Houston, we have XOD. After a connection XOD is working great. The interface is not so bad, not great, but not so bad.


----------



## astrohip (Jan 7, 2003)

So I'm in the Xfinity service center today (Houston-Voss) as I have a cablecard problem. While I'm there, I ask the CSR about this. He has a general idea of what I'm talking about, but no specifics. He tells me to wait a minute while he reads his internal emails.

Sure enough, he finds one about this. It says the setting is under "customer's own equipment", and the CSR has to change it to TiVo Premiere or TiVo Roamio (it actually listed all 3 types of Roamios). He tried to change it, and it wouldn't stick. Read the email more closely, and it had an effective date of July 11. Tomorrow.

How some of you have it now, I have no idea. But this guy, who seemed knowledgeable, said to call back after the 11th.


----------



## ltkern (May 16, 2004)

Xfinity On Demand up and running in Tucson, AZ


----------



## jedware (Jan 7, 2004)

Xfinity on demand showed up on two of my tivos (premier, roamio pro) and not on a third DVR (roamio pro). I tried standard standard call and reboot and still no success on third DVR. Called TiVo but got new tech and basically said to wait 24 hrs. I will try on Monday.

I started to play with on units available and it isn't working, I see menu and can pick show but only plays a couple seconds of show then freezes. I am calling comcast to confirm cable card settings. Anyone else have this issue?


----------



## NorthAlabama (Apr 19, 2012)

jedware said:


> ...it isn't working, I see menu and can pick show but only plays a couple seconds of show then freezes. I am calling comcast to confirm cable card settings. Anyone else have this issue?

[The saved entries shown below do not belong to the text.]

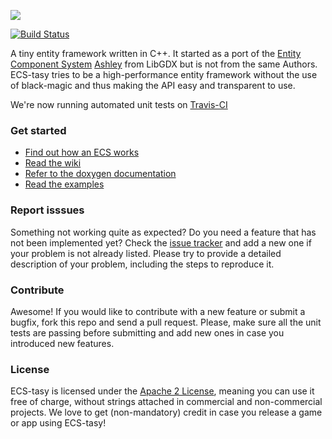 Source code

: ![](http://lusito.github.io/ECS-tasy/ecstasy.png)

[![Build Status](https://travis-ci.org/Lusito/ECS-tasy.svg?branch=master)](https://travis-ci.org/Lusito/ECS-tasy)

A tiny entity framework written in C++. It started as a port of the [Entity Component System](http://www.gamedev.net/page/resources/_/technical/game-programming/understanding-component-entity-systems-r3013) [Ashley](http://github.com/libgdx/ashley/)
from LibGDX but is not from the same Authors. ECS-tasy tries to be a high-performance
entity framework  without the use of black-magic and thus making the API easy
and transparent to use.

We're now running automated unit tests on [Travis-CI](https://travis-ci.org/)

### Get started

* [Find out how an ECS works](http://www.gamedev.net/page/resources/_/technical/game-programming/understanding-component-entity-systems-r3013)
* [Read the wiki](https://github.com/Lusito/ECS-tasy/wiki)
* [Refer to the doxygen documentation](http://lusito.github.io/ECS-tasy/annotated.html)
* [Read the examples](https://github.com/Lusito/ECS-tasy/tree/master/tests)

### Report isssues

Something not working quite as expected? Do you need a feature that has not been implemented yet? Check the [issue tracker](https://github.com/Lusito/ECS-tasy/issues) and add a new one if your problem is not already listed. Please try to provide a detailed description of your problem, including the steps to reproduce it.

### Contribute

Awesome! If you would like to contribute with a new feature or submit a bugfix, fork this repo and send a pull request. Please, make sure all the unit tests are passing before submitting and add new ones in case you introduced new features.

### License

ECS-tasy is licensed under the [Apache 2 License](https://github.com/Lusito/ECS-tasy/blob/master/LICENSE), meaning you
can use it free of charge, without strings attached in commercial and non-commercial projects. We love to
get (non-mandatory) credit in case you release a game or app using ECS-tasy!
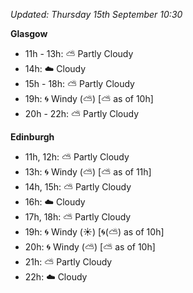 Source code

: *Updated: Thursday 15th September 10:30*

**Glasgow**

* 11h - 13h: :partly_sunny: Partly Cloudy
* 14h: :cloud: Cloudy
* 15h - 18h: :partly_sunny: Partly Cloudy
* 19h: :cyclone: Windy (:partly_sunny:) [:partly_sunny: as of 10h]
* 20h - 22h: :partly_sunny: Partly Cloudy

**Edinburgh**

* 11h, 12h: :partly_sunny: Partly Cloudy
* 13h: :cyclone: Windy (:partly_sunny:) [:partly_sunny: as of 11h]
* 14h, 15h: :partly_sunny: Partly Cloudy
* 16h: :cloud: Cloudy
* 17h, 18h: :partly_sunny: Partly Cloudy
* 19h: :cyclone: Windy (:sunny:) [:cyclone:(:partly_sunny:) as of 10h]
* 20h: :cyclone: Windy (:partly_sunny:) [:partly_sunny: as of 10h]
* 21h: :partly_sunny: Partly Cloudy
* 22h: :cloud: Cloudy
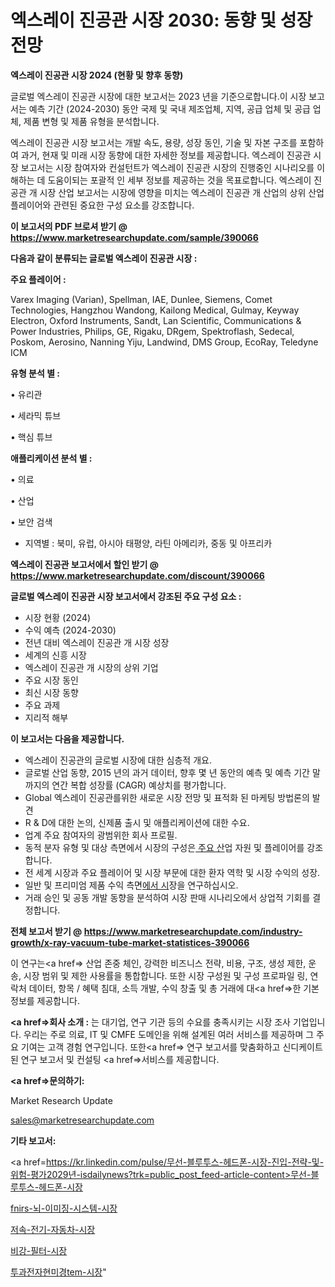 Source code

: # 엑스레이 진공관 시장 2030: 동향 및 성장 전망

<strong>엑스레이 진공관 시장 2024 (현황 및 향후 동향)</strong>

글로벌 엑스레이 진공관 시장에 대한 보고서는 2023 년을 기준으로합니다.이 시장 보고서는 예측 기간 (2024-2030) 동안 국제 및 국내 제조업체, 지역, 공급 업체 및 공급 업체, 제품 변형 및 제품 유형을 분석합니다.

엑스레이 진공관 시장 보고서는 개발 속도, 용량, 성장 동인, 기술 및 자본 구조를 포함하여 과거, 현재 및 미래 시장 동향에 대한 자세한 정보를 제공합니다. 엑스레이 진공관 시장 보고서는 시장 참여자와 컨설턴트가 엑스레이 진공관 시장의 진행중인 시나리오를 이해하는 데 도움이되는 포괄적 인 세부 정보를 제공하는 것을 목표로합니다. 엑스레이 진공관 개 시장 산업 보고서는 시장에 영향을 미치는 엑스레이 진공관 개 산업의 상위 산업 플레이어와 관련된 중요한 구성 요소를 강조합니다.



<strong>이 보고서의 PDF 브로셔 받기 @ <a href=https://www.marketresearchupdate.com/sample/390066>https://www.marketresearchupdate.com/sample/390066</a></strong>



<strong>다음과 같이 분류되는 글로벌 엑스레이 진공관 시장 :</strong>



<strong>주요 플레이어 :</strong>

Varex Imaging (Varian), Spellman, IAE, Dunlee, Siemens, Comet Technologies, Hangzhou Wandong, Kailong Medical, Gulmay, Keyway Electron, Oxford Instruments, Sandt, Lan Scientific, Communications & Power Industries, Philips, GE, Rigaku, DRgem, Spektroflash, Sedecal, Poskom, Aerosino, Nanning Yiju, Landwind, DMS Group, EcoRay, Teledyne ICM



<strong>유형 분석 별 :</strong>

• 유리관

• 세라믹 튜브

• 핵심 튜브



<strong>애플리케이션 분석 별 :</strong>

• 의료

• 산업

• 보안 검색

<ul>
  <li>지역별 : 북미, 유럽, 아시아 태평양, 라틴 아메리카, 중동 및 아프리카</li>
</ul>


<strong>엑스레이 진공관 보고서에서 할인 받기 @ <a href=https://www.marketresearchupdate.com/discount/390066>https://www.marketresearchupdate.com/discount/390066</a></strong>



<strong>글로벌 엑스레이 진공관 시장 보고서에서 강조된 주요 구성 요소 :</strong>
<ul>
  <li>시장 현황 (2024)</li>
  <li>수익 예측 (2024-2030)</li>
  <li>전년 대비 엑스레이 진공관 개 시장 성장</li>
  <li>세계의 신흥 시장</li>
  <li>엑스레이 진공관 개 시장의 상위 기업</li>
  <li>주요 시장 동인</li>
  <li>최신 시장 동향</li>
  <li>주요 과제</li>
  <li>지리적 해부</li>
</ul>


<strong>이 보고서는 다음을 제공합니다.</strong>
<ul>
  <li>엑스레이 진공관의 글로벌 시장에 대한 심층적 개요.</li>
  <li>글로벌 산업 동향, 2015 년의 과거 데이터, 향후 몇 년 동안의 예측 및 예측 기간 말까지의 연간 복합 성장률 (CAGR) 예상치를 평가합니다.</li>
  <li>Global 엑스레이 진공관를위한 새로운 시장 전망 및 표적화 된 마케팅 방법론의 발견</li>
  <li>R &amp; D에 대한 논의, 신제품 출시 및 애플리케이션에 대한 수요.</li>
  <li>업계 주요 참여자의 광범위한 회사 프로필.</li>
  <li>동적 분자 유형 및 대상 측면에서 시장의 구성은<a href=> 주요 산</a>업 자원 및 플레이어를 강조합니다.</li>
  <li>전 세계 시장과 주요 플레이어 및 시장 부문에 대한 환자 역학 및 시장 수익의 성장.</li>
  <li>일반 및 프리미엄 제품 수익 측면<a href=>에서 시</a>장을 연구하십시오.</li>
  <li>거래 승인 및 공동 개발 동향을 분석하여 시장 판매 시나리오에서 상업적 기회를 결정합니다.</li>
</ul>



<strong>전체 보고서 받기 @ <a href=https://www.marketresearchupdate.com/industry-growth/x-ray-vacuum-tube-market-statistices-390066>https://www.marketresearchupdate.com/industry-growth/x-ray-vacuum-tube-market-statistices-390066</a></strong>

이 연구는<a href=> 산업 존중</a> 체인, 강력한 비즈니스 전략, 비용, 구조, 생성 제한, 운송, 시장 범위 및 제한 사용률을 통합합니다. 또한 시장 구성원 및 구성 프로파일 링, 연락처 데이터, 항목 / 혜택 침대, 소득 개발, 수익 창출 및 총 거래에 대<a href=>한 기본 </a>정보를 제공합니다.



<strong><a href=>회사 소</a>개 :</strong>
는 대기업, 연구 기관 등의 수요를 충족시키는 시장 조사 기업입니다. 우리는 주로 의료, IT 및 CMFE 도메인을 위해 설계된 여러 서비스를 제공하며 그 주요 기여는 고객 경험 연구입니다. 또한<a href=> 연구 보</a>고서를 맞춤화하고 신디케이트 된 연구 보고서 및 컨설팅 <a href=>서비스</a>를 제공합니다.



<strong><a href=>문의하기:</a></strong>

Market Research Update

sales@marketresearchupdate.com



<strong>기타 보고서:</strong>

<a href=https://kr.linkedin.com/pulse/무선-블루투스-헤드폰-시장-진입-전략-및-위험-평가2029년-isdailynews?trk=public_post_feed-article-content>무선-블루투스-헤드폰-시장</a>

<a href=https://www.linkedin.com/pulse/fnirs-뇌-이미징-시스템-시장-경쟁-분석-및-성장-잠재력-2029/>fnirs-뇌-이미징-시스템-시장</a>

<a href=https://www.linkedin.com/pulse/저속-전기-자동차-시장-세분화-연구-및-목표-고객2029년-data-dive-diaries-24-analysis-otkjf/>저속-전기-자동차-시장</a>

<a href=https://www.linkedin.com/pulse/비강-필터-시장-규모-및-성장-2023-trend-tracking-tips-360-analysis-snuuf/>비강-필터-시장</a>

<a href=https://www.linkedin.com/pulse/투과전자현미경tem-시장-진입-전략-및-위험-평가2030년-isdailynews-u0nmc/>투과전자현미경tem-시장</a>"
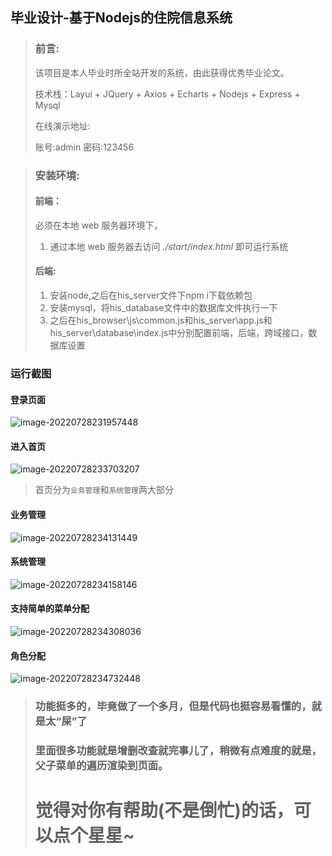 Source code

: ##  毕业设计-基于Nodejs的住院信息系统

> ### 前言:
>
> 该项目是本人毕业时所全站开发的系统，由此获得优秀毕业论文。
>
> 技术栈：Layui + JQuery + Axios + Echarts + Nodejs + Express + Mysql
>
> 在线演示地址:
>
> 账号:admin   密码:123456

> ### 安装环境:
> #### 前端：
> 必须在本地 web 服务器环境下，
>
> 1. 通过本地 web 服务器去访问 *./start/index.html* 即可运行系统
>
> #### 后端:
> 1. 安装node,之后在his_server文件下npm i下载依赖包
> 2. 安装mysql，将his_database文件中的数据库文件执行一下
> 3. 之后在his_browser\js\common.js和his_server\app.js和his_server\database\index.js中分别配置前端，后端，跨域接口，数据库设置

### 运行截图

#### 登录页面

![image-20220728231957448](https://wordpress-1253884057.cos.ap-beijing.myqcloud.com/typora/image-20220728231957448.png)


#### 进入首页

![image-20220728233703207](https://wordpress-1253884057.cos.ap-beijing.myqcloud.com/typora/image-20220728233703207.png)

> 首页分为`业务管理`和`系统管理`两大部分

#### 业务管理

![image-20220728234131449](https://wordpress-1253884057.cos.ap-beijing.myqcloud.com/typora/image-20220728234131449.png)

#### 系统管理

![image-20220728234158146](https://wordpress-1253884057.cos.ap-beijing.myqcloud.com/typora/image-20220728234158146.png)

#### 支持简单的菜单分配

![image-20220728234308036](https://wordpress-1253884057.cos.ap-beijing.myqcloud.com/typora/image-20220728234308036.png)

#### 角色分配

![image-20220728234732448](https://wordpress-1253884057.cos.ap-beijing.myqcloud.com/typora/image-20220728234732448.png)

> ### 功能挺多的，毕竟做了一个多月，但是代码也挺容易看懂的，就是太“屎”了
>
> ### 里面很多功能就是增删改查就完事儿了，稍微有点难度的就是，父子菜单的遍历渲染到页面。
>
> # 觉得对你有帮助(不是倒忙)的话，可以点个星星~

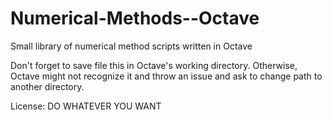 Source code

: # Numerical-Methods--Octave
Small library of numerical method scripts written in Octave

Don't forget to save file this in Octave's working directory.
Otherwise, Octave might not recognize it and throw an issue and ask to change path to another directory.

License: DO WHATEVER YOU WANT

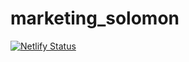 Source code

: # marketing_solomon

[![Netlify Status](https://api.netlify.com/api/v1/badges/6300527a-1fc2-49e6-8bae-f8755c97bfc3/deploy-status)](https://app.netlify.com/sites/eat-plan-potluck/deploys)
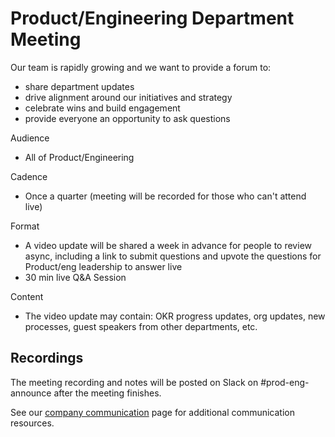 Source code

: # Product/Engineering Department Meeting

Our team is rapidly growing and we want to provide a forum to:

- share department updates
- drive alignment around our initiatives and strategy
- celebrate wins and build engagement
- provide everyone an opportunity to ask questions

Audience

- All of Product/Engineering

Cadence

- Once a quarter (meeting will be recorded for those who can't attend live)

Format

- A video update will be shared a week in advance for people to review async, including a link to submit questions and upvote the questions for Product/eng leadership to answer live
- 30 min live Q&A Session

Content

- The video update may contain: OKR progress updates, org updates, new processes, guest speakers from other departments, etc.

## Recordings

The meeting recording and notes will be posted on Slack on #prod-eng-announce after the meeting finishes.

See our [company communication](../../content/communication/index.md) page for additional communication resources.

this has been reported in other threads, and from what i remember, is a configuration issue on the comcast side. try the phone number i posted above to see if they can help:


NorthAlabama said:


> ...call xfinity natl cablecard support at (888) 824-8988.


----------



## jedware (Jan 7, 2004)

NorthAlabama said:


> this has been reported in other threads, and from what i remember, is a configuration issue on the comcast side. try the phone number i posted above to see if they can help:


I called the 1-877-405-2298 number and they were able to get it working on my roamio pro. I only gave them cable card information for the roamio pro but it also started to work on the premier and the other roamio pro that didn't have the menu item at all. They must of resent all card activations, I am thankful it only took one call.


----------



## NorthAlabama (Apr 19, 2012)

jedware said:


> I called the 1-877-405-2298 number and they were able to get it working on my roamio pro. I only gave them cable card information for the roamio pro but it also started to work on the premier and the other roamio pro that didn't have the menu item at all. They must of resent all card activations, I am thankful it only took one call.


:up:


----------



## the57motz (Jun 24, 2008)

bigpatky said:


> They had me connect to the network twice and then it showed up.
> 
> Edit: I'm in Utah.


Hey bigpatky- I'm in utah too and just found XOD had arrived i think yesterday! yipeee!!! i am in the salt lake city area (south of SLC)


----------



## [email protected] (Jan 8, 2008)

I have XOD on my two Premieres but not my Roamio Pro w/ summer update. Still no joy after calling Comcast 2x, getting refreshes etc. Will try calling TiVo now.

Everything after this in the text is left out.